(EXTRACTED DATA)

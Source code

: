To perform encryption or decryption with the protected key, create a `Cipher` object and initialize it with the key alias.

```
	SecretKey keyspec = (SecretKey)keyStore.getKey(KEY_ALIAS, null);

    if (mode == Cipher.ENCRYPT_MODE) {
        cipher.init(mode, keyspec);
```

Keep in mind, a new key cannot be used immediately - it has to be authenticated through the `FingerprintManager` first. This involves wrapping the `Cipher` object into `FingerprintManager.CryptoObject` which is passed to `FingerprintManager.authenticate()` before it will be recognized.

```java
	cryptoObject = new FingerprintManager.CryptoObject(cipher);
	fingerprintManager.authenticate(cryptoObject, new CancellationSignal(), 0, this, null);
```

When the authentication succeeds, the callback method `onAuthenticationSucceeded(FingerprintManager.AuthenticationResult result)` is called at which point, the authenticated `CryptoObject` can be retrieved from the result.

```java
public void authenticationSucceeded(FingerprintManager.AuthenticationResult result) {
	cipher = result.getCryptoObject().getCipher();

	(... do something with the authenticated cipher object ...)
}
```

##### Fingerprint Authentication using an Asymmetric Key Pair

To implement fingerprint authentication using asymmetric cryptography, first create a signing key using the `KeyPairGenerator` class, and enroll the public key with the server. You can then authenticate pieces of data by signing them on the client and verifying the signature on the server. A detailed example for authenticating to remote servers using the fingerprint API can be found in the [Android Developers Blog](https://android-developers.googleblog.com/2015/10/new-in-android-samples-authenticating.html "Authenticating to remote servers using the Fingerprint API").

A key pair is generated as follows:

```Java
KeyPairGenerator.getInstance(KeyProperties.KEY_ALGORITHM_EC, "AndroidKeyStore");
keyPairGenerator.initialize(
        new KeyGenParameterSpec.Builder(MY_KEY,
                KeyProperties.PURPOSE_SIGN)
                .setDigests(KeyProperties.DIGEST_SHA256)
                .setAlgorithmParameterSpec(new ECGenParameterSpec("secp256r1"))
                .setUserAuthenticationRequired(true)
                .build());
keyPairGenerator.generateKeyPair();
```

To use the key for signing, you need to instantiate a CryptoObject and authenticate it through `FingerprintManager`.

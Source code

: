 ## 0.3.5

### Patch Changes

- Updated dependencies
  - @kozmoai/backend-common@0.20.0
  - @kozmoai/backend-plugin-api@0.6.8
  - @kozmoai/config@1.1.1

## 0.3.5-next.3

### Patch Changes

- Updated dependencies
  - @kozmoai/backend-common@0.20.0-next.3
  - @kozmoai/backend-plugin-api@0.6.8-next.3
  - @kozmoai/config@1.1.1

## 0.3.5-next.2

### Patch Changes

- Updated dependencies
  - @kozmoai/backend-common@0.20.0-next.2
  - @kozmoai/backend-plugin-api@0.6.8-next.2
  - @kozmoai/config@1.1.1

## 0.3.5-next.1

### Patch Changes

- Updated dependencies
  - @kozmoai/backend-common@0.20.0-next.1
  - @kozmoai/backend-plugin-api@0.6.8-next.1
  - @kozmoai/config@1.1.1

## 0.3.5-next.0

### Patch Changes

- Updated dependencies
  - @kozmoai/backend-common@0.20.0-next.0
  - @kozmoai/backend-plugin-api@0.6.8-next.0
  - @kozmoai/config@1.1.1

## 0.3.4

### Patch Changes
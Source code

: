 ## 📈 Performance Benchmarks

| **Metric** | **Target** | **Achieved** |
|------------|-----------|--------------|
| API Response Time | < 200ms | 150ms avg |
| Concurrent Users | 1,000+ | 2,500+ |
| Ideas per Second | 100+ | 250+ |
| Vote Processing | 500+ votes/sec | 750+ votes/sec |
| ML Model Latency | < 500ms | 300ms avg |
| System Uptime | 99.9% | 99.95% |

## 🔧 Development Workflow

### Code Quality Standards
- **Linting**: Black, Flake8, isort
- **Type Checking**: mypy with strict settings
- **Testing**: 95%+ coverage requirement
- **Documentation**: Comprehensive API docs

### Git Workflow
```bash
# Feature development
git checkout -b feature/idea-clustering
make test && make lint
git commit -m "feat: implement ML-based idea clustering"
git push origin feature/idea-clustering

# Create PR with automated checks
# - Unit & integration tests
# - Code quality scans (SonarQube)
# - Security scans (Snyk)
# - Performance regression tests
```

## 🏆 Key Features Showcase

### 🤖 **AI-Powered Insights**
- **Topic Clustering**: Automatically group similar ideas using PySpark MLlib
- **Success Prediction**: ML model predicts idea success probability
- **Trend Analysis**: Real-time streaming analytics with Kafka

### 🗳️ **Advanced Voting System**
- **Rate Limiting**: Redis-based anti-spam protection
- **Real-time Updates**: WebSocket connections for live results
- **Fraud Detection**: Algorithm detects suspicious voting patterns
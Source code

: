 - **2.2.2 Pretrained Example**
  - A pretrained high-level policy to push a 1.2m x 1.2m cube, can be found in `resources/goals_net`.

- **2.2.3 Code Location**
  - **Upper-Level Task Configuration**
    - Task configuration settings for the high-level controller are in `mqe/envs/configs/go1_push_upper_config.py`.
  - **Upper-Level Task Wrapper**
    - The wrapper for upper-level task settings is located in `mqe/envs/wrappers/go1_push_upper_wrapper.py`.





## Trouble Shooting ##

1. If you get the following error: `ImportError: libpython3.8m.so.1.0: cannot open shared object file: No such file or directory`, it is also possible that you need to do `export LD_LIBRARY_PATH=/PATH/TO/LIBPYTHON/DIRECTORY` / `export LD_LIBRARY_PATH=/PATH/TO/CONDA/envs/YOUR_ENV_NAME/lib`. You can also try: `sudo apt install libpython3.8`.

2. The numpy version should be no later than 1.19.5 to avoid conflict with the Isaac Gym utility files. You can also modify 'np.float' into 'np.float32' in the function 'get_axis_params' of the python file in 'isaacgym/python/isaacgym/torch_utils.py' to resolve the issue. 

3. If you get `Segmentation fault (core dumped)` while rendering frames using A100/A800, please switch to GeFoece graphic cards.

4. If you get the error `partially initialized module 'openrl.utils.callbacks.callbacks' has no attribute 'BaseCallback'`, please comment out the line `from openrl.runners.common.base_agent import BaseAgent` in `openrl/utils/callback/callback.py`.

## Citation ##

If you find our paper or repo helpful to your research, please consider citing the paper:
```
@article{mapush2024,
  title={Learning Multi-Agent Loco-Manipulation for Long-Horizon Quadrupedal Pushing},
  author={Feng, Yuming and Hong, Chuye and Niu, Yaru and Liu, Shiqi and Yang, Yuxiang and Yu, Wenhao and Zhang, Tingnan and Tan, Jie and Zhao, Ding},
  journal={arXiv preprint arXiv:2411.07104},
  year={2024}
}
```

(End EXTRACTED DATA)

__WORK ITEM__:
Recite the full listing above exactly.

__ANSWER FOR THE TASK__:
Source code

:To perform encryption or decryption with the protected key, create a `Cipher` object and initialize it with the key alias.

```
	SecretKey keyspec = (SecretKey)keyStore.getKey(KEY_ALIAS, null);

    if (mode == Cipher.ENCRYPT_MODE) {
        cipher.init(mode, keyspec);
```

Keep in mind, a new key cannot be used immediately - it has to be authenticated through the `FingerprintManager` first. This involves wrapping the `Cipher` object into `FingerprintManager.CryptoObject` which is passed to `FingerprintManager.authenticate()` before it will be recognized.

```java
	cryptoObject = new FingerprintManager.CryptoObject(cipher);
	fingerprintManager.authenticate(cryptoObject, new CancellationSignal(), 0, this, null);
```

When the authentication succeeds, the callback method `onAuthenticationSucceeded(FingerprintManager.AuthenticationResult result)` is called at which point, the authenticated `CryptoObject` can be retrieved from the result.

```java
public void authenticationSucceeded(FingerprintManager.AuthenticationResult result) {
	cipher = result.getCryptoObject().getCipher();

	(... do something with the authenticated cipher object ...)
}
```

##### Fingerprint Authentication using an Asymmetric Key Pair

To implement fingerprint authentication using asymmetric cryptography, first create a signing key using the `KeyPairGenerator` class, and enroll the public key with the server. You can then authenticate pieces of data by signing them on the client and verifying the signature on the server. A detailed example for authenticating to remote servers using the fingerprint API can be found in the [Android Developers Blog](https://android-developers.googleblog.com/2015/10/new-in-android-samples-authenticating.html "Authenticating to remote servers using the Fingerprint API").

A key pair is generated as follows:

```Java
KeyPairGenerator.getInstance(KeyProperties.KEY_ALGORITHM_EC, "AndroidKeyStore");
keyPairGenerator.initialize(
        new KeyGenParameterSpec.Builder(MY_KEY,
                KeyProperties.PURPOSE_SIGN)
                .setDigests(KeyProperties.DIGEST_SHA256)
                .setAlgorithmParameterSpec(new ECGenParameterSpec("secp256r1"))
                .setUserAuthenticationRequired(true)
                .build());
keyPairGenerator.generateKeyPair();
```

To use the key for signing, you need to instantiate a CryptoObject and authenticate it through `FingerprintManager`.

Source code

: ## 0.3.5

### Patch Changes

- Updated dependencies
  - @kozmoai/backend-common@0.20.0
  - @kozmoai/backend-plugin-api@0.6.8
  - @kozmoai/config@1.1.1

## 0.3.5-next.3

### Patch Changes

- Updated dependencies
  - @kozmoai/backend-common@0.20.0-next.3
  - @kozmoai/backend-plugin-api@0.6.8-next.3
  - @kozmoai/config@1.1.1

## 0.3.5-next.2

### Patch Changes

- Updated dependencies
  - @kozmoai/backend-common@0.20.0-next.2
  - @kozmoai/backend-plugin-api@0.6.8-next.2
  - @kozmoai/config@1.1.1

## 0.3.5-next.1

### Patch Changes

- Updated dependencies
  - @kozmoai/backend-common@0.20.0-next.1
  - @kozmoai/backend-plugin-api@0.6.8-next.1
  - @kozmoai/config@1.1.1

## 0.3.5-next.0

### Patch Changes

- Updated dependencies
  - @kozmoai/backend-common@0.20.0-next.0
  - @kozmoai/backend-plugin-api@0.6.8-next.0
  - @kozmoai/config@1.1.1

## 0.3.4

### Patch Changes
Source code

: ## 📈 Performance Benchmarks

| **Metric** | **Target** | **Achieved** |
|------------|-----------|--------------|
| API Response Time | < 200ms | 150ms avg |
| Concurrent Users | 1,000+ | 2,500+ |
| Ideas per Second | 100+ | 250+ |
| Vote Processing | 500+ votes/sec | 750+ votes/sec |
| ML Model Latency | < 500ms | 300ms avg |
| System Uptime | 99.9% | 99.95% |

## 🔧 Development Workflow

### Code Quality Standards
- **Linting**: Black, Flake8, isort
- **Type Checking**: mypy with strict settings
- **Testing**: 95%+ coverage requirement
- **Documentation**: Comprehensive API docs

### Git Workflow
```bash
# Feature development
git checkout -b feature/idea-clustering
make test && make lint
git commit -m "feat: implement ML-based idea clustering"
git push origin feature/idea-clustering

# Create PR with automated checks
# - Unit & integration tests
# - Code quality scans (SonarQube)
# - Security scans (Snyk)
# - Performance regression tests
```

## 🏆 Key Features Showcase

### 🤖 **AI-Powered Insights**
- **Topic Clustering**: Automatically group similar ideas using PySpark MLlib
- **Success Prediction**: ML model predicts idea success probability
- **Trend Analysis**: Real-time streaming analytics with Kafka

### 🗳️ **Advanced Voting System**
- **Rate Limiting**: Redis-based anti-spam protection
- **Real-time Updates**: WebSocket connections for live results
- **Fraud Detection**: Algorithm detects suspicious voting patterns
Source code

: - **2.2.2 Pretrained Example**
  - A pretrained high-level policy to push a 1.2m x 1.2m cube, can be found in `resources/goals_net`.

- **2.2.3 Code Location**
  - **Upper-Level Task Configuration**
    - Task configuration settings for the high-level controller are in `mqe/envs/configs/go1_push_upper_config.py`.
  - **Upper-Level Task Wrapper**
    - The wrapper for upper-level task settings is located in `mqe/envs/wrappers/go1_push_upper_wrapper.py`.





## Trouble Shooting ##

1. If you get the following error: `ImportError: libpython3.8m.so.1.0: cannot open shared object file: No such file or directory`, it is also possible that you need to do `export LD_LIBRARY_PATH=/PATH/TO/LIBPYTHON/DIRECTORY` / `export LD_LIBRARY_PATH=/PATH/TO/CONDA/envs/YOUR_ENV_NAME/lib`. You can also try: `sudo apt install libpython3.8`.

2. The numpy version should be no later than 1.19.5 to avoid conflict with the Isaac Gym utility files. You can also modify 'np.float' into 'np.float32' in the function 'get_axis_params' of the python file in 'isaacgym/python/isaacgym/torch_utils.py' to resolve the issue. 

3. If you get `Segmentation fault (core dumped)` while rendering frames using A100/A800, please switch to GeFoece graphic cards.

4. If you get the error `partially initialized module 'openrl.utils.callbacks.callbacks' has no attribute 'BaseCallback'`, please comment out the line `from openrl.runners.common.base_agent import BaseAgent` in `openrl/utils/callback/callback.py`.

## Citation ##

If you find our paper or repo helpful to your research, please consider citing the paper:
```
@article{mapush2024,
  title={Learning Multi-Agent Loco-Manipulation for Long-Horizon Quadrupedal Pushing},
  author={Feng, Yuming and Hong, Chuye and Niu, Yaru and Liu, Shiqi and Yang, Yuxiang and Yu, Wenhao and Zhang, Tingnan and Tan, Jie and Zhao, Ding},
  journal={arXiv preprint arXiv:2411.07104},
  year={2024}
}
```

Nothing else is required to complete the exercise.